**Requirement:** Copy the following listing word for word.

▬▬▬▬▬▬▬▬▬▬

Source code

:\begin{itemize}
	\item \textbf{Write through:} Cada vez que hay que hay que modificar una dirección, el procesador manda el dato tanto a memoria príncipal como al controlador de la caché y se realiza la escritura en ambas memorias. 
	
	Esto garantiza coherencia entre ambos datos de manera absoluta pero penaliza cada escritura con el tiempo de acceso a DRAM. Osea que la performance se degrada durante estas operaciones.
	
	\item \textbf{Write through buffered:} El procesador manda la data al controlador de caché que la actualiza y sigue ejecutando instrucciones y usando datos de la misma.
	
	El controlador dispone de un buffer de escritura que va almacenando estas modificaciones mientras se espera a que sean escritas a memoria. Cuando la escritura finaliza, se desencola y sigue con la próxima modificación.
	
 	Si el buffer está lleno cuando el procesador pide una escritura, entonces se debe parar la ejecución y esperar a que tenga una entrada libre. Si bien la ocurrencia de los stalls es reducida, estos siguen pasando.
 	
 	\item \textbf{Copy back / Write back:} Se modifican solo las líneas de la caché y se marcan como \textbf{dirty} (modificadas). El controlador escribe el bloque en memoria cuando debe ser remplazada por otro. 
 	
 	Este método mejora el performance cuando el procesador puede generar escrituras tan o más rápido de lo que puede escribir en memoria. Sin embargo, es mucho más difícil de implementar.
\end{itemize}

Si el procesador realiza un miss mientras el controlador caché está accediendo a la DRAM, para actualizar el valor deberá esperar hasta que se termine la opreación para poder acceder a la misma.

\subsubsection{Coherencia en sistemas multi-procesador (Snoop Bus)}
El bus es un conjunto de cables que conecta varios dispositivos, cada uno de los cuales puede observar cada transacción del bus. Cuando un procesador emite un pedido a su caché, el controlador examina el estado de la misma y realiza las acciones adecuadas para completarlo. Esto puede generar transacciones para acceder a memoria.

▬▬▬▬▬▬▬▬▬▬

**Exercise result:**
Source code

:\begin{itemize}
	\item \textbf{Write through:} Cada vez que hay que hay que modificar una dirección, el procesador manda el dato tanto a memoria príncipal como al controlador de la caché y se realiza la escritura en ambas memorias. 
	
	Esto garantiza coherencia entre ambos datos de manera absoluta pero penaliza cada escritura con el tiempo de acceso a DRAM. Osea que la performance se degrada durante estas operaciones.
	
	\item \textbf{Write through buffered:} El procesador manda la data al controlador de caché que la actualiza y sigue ejecutando instrucciones y usando datos de la misma.
	
	El controlador dispone de un buffer de escritura que va almacenando estas modificaciones mientras se espera a que sean escritas a memoria. Cuando la escritura finaliza, se desencola y sigue con la próxima modificación.
	
 	Si el buffer está lleno cuando el procesador pide una escritura, entonces se debe parar la ejecución y esperar a que tenga una entrada libre. Si bien la ocurrencia de los stalls es reducida, estos siguen pasando.
 	
 	\item \textbf{Copy back / Write back:} Se modifican solo las líneas de la caché y se marcan como \textbf{dirty} (modificadas). El controlador escribe el bloque en memoria cuando debe ser remplazada por otro. 
 	
 	Este método mejora el performance cuando el procesador puede generar escrituras tan o más rápido de lo que puede escribir en memoria. Sin embargo, es mucho más difícil de implementar.
\end{itemize}

Si el procesador realiza un miss mientras el controlador caché está accediendo a la DRAM, para actualizar el valor deberá esperar hasta que se termine la opreación para poder acceder a la misma.

\subsubsection{Coherencia en sistemas multi-procesador (Snoop Bus)}
El bus es un conjunto de cables que conecta varios dispositivos, cada uno de los cuales puede observar cada transacción del bus. Cuando un procesador emite un pedido a su caché, el controlador examina el estado de la misma y realiza las acciones adecuadas para completarlo. Esto puede generar transacciones para acceder a memoria.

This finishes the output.